# kasku.net/blog/2022/11/24

## Shapes

How many squares are there in the perimeter of a square?

This image shows the n = 4 case of the problem, and I'm not really sure of a better way to describe it. What we want is to count the red squares (i.e. the ones in the perimeter) for arbitrarily sized squares-of-squares.

So, I'm going to show two ways to solve this problem, both of which are reasonably intuitive, but the fact they're equivalent can provide insight into the structure of higher dimensional shapes. Let's call the number of red squares "p", for "perimeter".

The first way to solve the problem is like this. We can see that the square has 4 sides of side length n, which each contain n red squares, so we start with 4n. However, we can see above that there are only 12 red squares, not 16, when n = 4. This is because when we counted 4 sides worth of squares, we counted the corners twice, since each corner square is part of two edges. To correct for counting the corners twice, we look at how many there are (there are 4), and subtract that from 4n, giving us our first formula: p = 4n − 4.
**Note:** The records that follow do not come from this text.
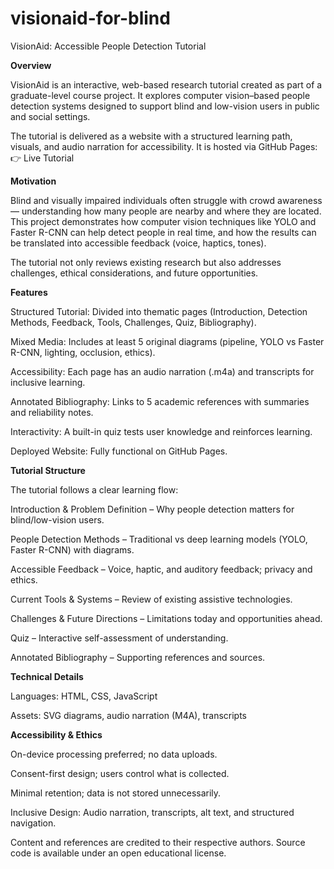 # visionaid-for-blind
VisionAid: Accessible People Detection Tutorial

**Overview**

VisionAid is an interactive, web-based research tutorial created as part of a graduate-level course project.
It explores computer vision–based people detection systems designed to support blind and low-vision users in public and social settings.

The tutorial is delivered as a website with a structured learning path, visuals, and audio narration for accessibility.
It is hosted via GitHub Pages:
👉 Live Tutorial


**Motivation**

Blind and visually impaired individuals often struggle with crowd awareness — understanding how many people are nearby and where they are located.
This project demonstrates how computer vision techniques like YOLO and Faster R-CNN can help detect people in real time, and how the results can be translated into accessible feedback (voice, haptics, tones).

The tutorial not only reviews existing research but also addresses challenges, ethical considerations, and future opportunities.


**Features**

Structured Tutorial: Divided into thematic pages (Introduction, Detection Methods, Feedback, Tools, Challenges, Quiz, Bibliography).

Mixed Media: Includes at least 5 original diagrams (pipeline, YOLO vs Faster R-CNN, lighting, occlusion, ethics).

Accessibility: Each page has an audio narration (.m4a) and transcripts for inclusive learning.

Annotated Bibliography: Links to 5 academic references with summaries and reliability notes.

Interactivity: A built-in quiz tests user knowledge and reinforces learning.

Deployed Website: Fully functional on GitHub Pages.


**Tutorial Structure**

The tutorial follows a clear learning flow:

Introduction & Problem Definition – Why people detection matters for blind/low-vision users.

People Detection Methods – Traditional vs deep learning models (YOLO, Faster R-CNN) with diagrams.

Accessible Feedback – Voice, haptic, and auditory feedback; privacy and ethics.

Current Tools & Systems – Review of existing assistive technologies.

Challenges & Future Directions – Limitations today and opportunities ahead.

Quiz – Interactive self-assessment of understanding.

Annotated Bibliography – Supporting references and sources.


**Technical Details**

Languages: HTML, CSS, JavaScript

Assets: SVG diagrams, audio narration (M4A), transcripts



**Accessibility & Ethics**

On-device processing preferred; no data uploads.

Consent-first design; users control what is collected.

Minimal retention; data is not stored unnecessarily.

Inclusive Design: Audio narration, transcripts, alt text, and structured navigation.





Content and references are credited to their respective authors.
Source code is available under an open educational license.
With this formula we'd expect that when n = 6, we'd have 20 red squares, which as you can see, we do:

The second way to solve the problem is to notice that there are n^{2}
squares in total, and (n − 2)^{2} black squares. Since all
the squares which aren't black are red, we can find the amount of red squares by
subtracting the number of black squares from the number of squares in total.
This gives us our second formula:
p = n^{2} − (n − 2)^{2}.

These formulas are equivalent:
n^{2} − (n − 2)^{2} is equal to
n^{2} − (n^{2} − 4n + 4) by
the binomial theorem, and
then it simplifies to 4n − 4.

### 3D

So, let's try and generalise these formulas to higher dimensions. What's the version of this for a cube? Unfortunately my artistic expertise ends in the second dimension, so from here on out it's going to be more abstract and wordy, but it will still be based on visual intuition for now.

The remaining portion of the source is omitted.